Monday, June 17, 2013

The Muse

            Allen stepped away from the canvas to take a look at his painting progress. So far he was pleased with the form his brush was taking as it moved across the surface. It felt right this time. The picture that was forming was starting to look just like he’d sort of planned it in his head. His hands and wrists were finally cooperating in the artistic way he wanted. He dipped the brush in a little more red and stepped forward, almost touching his nose to the canvas as he started again to spread the red paint up and over in high arcs starting near his face and up over his head. The red paint, thick on the brush, dribbled and dripped down the length of the eight foot tall canvas and onto the wood floor.

            Every stroke of Allen’s brush added to the depth he wanted to build into what he thought would be the painting that could change the world. It was a special painting. In fact, there wasn’t one like it anywhere in the world. Allen stepped back again and shook out his arm. It was getting a little sore from painting over his head so much. He wasn’t quite used to it. Plus he’d put on some weight since quitting his job at the bank so that was slowing him down a bit.

            He didn’t start out as a painter. He was a financial planner and was happy in the logical world of numbers and figures and sums and decimal points and percentages. He loved it all. He knew that was what he wanted to be ever since he was a young boy and he found an old adding machine in his grandfather’s attic. His grandfather showed him how to use it and Allen fell in love. He devoted all his energies to being excellent at math and took a great deal of pride in the practical and logic sense it made. He never had an artistic bone in his body. English classes and literature classes weren’t his thing. He’d struggled with the required reading and his book reports were always dismal. He’d rather be doing fun calculus than having to read about some dumb Hobbit or Dracula.

            It wasn’t until he was walking home from work earlier this year when things changed. He was possessed with a singular loneliness as he trudged along the sidewalk. An attractive woman was jogging toward Allen and he was transfixed. He’d never made much time for women in his life. He’d had a few girlfriends, one for eight months in college. Since then though he’d been so career focused he just never really spent any time looking for a companion of the fairer sex. He was rather blissfully unaware of his own need for company until he saw this woman jogging toward him. She was wearing a very tight work-out outfit. She was bathed in late afternoon golden sunlight and seemed to be moving in slow motion. Allen’s mouth dropped open as she got closer and then passed him. She didn’t look at him; she just kept running, focused on her goal. Allen felt something inside snap. His stomach seized and he felt dizzy. He watched her well toned body run away from him and round the corner. Allen started to cry.

            It didn’t make any sense to Allen’s finely honed logical brain. He’d seen pretty women before and it didn’t get to him. Now he was stunned into a realization that he was terribly lonely and ultimately unfulfilled. All his work on numbers and figures seemed pointless. He continued to walk up to his apartment building in a stunned fog. He barely remembered getting into his apartment, taking off all his clothes and dropping into his bed. The running woman was on a continuous loop in his brain and he was overwhelmed with arousal. It felt shameful to him though. He felt guilty for thinking about this woman in such a way, but he felt compelled. He wanted her as much as he wanted to plan for someone’s retirement, except more so. The flashes of light in his imagination as he continued to imagine the running woman seemed to unlock something in Allen’s brain and he was awash with passion.
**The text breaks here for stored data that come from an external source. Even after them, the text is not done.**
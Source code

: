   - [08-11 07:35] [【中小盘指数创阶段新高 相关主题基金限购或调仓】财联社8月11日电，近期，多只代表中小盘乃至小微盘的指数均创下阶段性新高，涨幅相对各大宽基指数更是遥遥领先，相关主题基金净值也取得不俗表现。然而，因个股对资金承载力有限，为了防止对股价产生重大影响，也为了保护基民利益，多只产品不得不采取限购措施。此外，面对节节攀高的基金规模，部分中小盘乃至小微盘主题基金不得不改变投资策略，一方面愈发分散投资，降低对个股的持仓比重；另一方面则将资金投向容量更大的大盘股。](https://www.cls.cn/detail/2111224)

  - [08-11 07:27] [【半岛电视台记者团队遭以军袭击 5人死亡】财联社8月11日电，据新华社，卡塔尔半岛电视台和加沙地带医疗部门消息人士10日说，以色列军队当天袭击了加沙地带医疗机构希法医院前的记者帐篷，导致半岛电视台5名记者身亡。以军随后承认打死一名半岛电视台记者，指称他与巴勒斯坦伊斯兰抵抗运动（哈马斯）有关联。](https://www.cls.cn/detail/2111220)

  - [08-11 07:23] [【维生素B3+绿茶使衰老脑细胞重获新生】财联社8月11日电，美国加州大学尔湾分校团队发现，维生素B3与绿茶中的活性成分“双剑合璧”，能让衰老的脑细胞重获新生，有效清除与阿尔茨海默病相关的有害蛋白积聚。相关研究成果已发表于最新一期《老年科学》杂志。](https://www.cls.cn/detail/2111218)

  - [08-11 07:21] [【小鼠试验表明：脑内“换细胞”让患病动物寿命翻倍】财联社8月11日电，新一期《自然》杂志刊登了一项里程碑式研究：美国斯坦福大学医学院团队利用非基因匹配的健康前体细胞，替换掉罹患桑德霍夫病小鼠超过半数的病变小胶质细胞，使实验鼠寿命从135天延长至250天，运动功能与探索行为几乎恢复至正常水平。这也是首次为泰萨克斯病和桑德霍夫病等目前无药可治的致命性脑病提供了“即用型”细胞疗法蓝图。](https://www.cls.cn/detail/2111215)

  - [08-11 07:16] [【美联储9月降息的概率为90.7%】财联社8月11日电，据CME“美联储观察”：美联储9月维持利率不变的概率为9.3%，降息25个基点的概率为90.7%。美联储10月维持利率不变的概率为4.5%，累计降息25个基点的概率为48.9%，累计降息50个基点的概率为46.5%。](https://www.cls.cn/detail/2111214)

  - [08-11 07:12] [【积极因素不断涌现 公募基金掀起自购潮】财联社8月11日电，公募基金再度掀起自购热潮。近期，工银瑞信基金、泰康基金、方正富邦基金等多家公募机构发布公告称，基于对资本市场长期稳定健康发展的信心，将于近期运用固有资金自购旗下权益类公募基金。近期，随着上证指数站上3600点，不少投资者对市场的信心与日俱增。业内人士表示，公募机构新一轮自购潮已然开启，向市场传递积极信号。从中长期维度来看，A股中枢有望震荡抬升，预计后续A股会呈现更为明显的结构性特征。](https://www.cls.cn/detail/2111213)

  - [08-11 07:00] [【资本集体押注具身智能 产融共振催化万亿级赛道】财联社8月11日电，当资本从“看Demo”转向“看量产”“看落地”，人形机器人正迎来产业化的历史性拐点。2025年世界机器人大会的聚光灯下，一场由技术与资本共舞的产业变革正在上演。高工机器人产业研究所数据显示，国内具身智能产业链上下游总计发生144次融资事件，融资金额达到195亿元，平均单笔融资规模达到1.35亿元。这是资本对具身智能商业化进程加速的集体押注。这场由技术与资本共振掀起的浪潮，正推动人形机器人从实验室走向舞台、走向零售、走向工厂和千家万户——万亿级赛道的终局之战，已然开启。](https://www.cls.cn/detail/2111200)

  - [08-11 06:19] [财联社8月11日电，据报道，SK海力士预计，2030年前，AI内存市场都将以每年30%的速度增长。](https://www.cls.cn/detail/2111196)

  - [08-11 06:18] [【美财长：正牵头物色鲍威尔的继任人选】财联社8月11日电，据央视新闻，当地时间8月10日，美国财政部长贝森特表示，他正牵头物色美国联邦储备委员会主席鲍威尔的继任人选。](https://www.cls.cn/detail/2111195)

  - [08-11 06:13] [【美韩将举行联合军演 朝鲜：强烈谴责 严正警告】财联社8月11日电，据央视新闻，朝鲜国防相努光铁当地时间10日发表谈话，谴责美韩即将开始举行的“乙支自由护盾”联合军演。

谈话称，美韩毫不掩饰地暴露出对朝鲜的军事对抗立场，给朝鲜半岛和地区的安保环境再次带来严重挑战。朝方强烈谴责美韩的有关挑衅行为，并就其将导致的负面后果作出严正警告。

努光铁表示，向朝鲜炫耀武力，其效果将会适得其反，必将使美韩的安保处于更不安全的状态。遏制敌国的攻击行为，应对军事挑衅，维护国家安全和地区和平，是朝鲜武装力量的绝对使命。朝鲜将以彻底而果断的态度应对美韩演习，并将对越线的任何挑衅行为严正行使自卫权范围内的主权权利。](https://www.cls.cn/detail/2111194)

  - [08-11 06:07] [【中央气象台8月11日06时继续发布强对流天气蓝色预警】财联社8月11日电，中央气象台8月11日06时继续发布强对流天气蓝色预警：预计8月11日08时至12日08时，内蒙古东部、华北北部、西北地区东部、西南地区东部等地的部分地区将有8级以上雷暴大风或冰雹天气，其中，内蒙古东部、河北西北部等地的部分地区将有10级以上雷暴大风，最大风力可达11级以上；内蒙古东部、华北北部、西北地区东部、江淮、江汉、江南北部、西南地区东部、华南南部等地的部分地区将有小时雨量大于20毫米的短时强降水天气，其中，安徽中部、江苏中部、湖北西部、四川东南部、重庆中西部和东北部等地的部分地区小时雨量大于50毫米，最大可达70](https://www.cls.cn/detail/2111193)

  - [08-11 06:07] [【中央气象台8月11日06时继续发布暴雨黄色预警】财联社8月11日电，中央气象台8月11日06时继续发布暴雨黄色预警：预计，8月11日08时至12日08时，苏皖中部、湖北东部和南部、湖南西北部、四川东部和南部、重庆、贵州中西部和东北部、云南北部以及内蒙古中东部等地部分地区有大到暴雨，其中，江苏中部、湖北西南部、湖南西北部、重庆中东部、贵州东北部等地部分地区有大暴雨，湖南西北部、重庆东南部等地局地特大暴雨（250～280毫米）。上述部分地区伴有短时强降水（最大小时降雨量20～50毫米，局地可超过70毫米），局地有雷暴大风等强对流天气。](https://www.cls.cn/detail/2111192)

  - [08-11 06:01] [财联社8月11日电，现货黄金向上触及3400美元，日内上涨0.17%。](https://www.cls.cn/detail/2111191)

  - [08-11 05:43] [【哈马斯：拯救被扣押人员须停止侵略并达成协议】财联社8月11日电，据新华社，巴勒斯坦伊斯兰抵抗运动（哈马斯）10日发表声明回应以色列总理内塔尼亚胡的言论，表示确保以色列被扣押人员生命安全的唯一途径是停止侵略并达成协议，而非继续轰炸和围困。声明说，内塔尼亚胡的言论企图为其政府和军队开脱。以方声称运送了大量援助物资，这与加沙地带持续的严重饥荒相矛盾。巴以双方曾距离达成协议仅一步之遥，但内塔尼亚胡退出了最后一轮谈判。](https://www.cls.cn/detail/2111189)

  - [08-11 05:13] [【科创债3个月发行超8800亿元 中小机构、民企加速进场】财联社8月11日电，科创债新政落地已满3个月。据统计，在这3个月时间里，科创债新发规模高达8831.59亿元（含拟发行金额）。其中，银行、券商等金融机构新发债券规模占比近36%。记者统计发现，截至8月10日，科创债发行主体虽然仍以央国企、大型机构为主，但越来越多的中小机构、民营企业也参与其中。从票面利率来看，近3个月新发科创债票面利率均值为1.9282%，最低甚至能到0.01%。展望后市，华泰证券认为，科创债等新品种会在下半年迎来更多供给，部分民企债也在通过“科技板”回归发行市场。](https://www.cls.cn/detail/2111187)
            Two hours later Allen was sitting on his living room floor, wrapped in his bed sheets, drunk on two bottles of red wine and ice cream. Computer paper was thrown about the apartment, some blank; some had scribbled pencil drawings. He knew he could never go back to the bank. His days with numbers were over. He had a vision and now he had to express that vision to the world.

            Allen closed his eyes and paused the brush on the canvas. He had to take himself back to the moment of ecstasy, the burning red of his lust, the way the sun was like an echo of the jogging woman’s beauty. He found it, felt himself getting aroused, opened his eyes and continued to spread the paint across the canvas.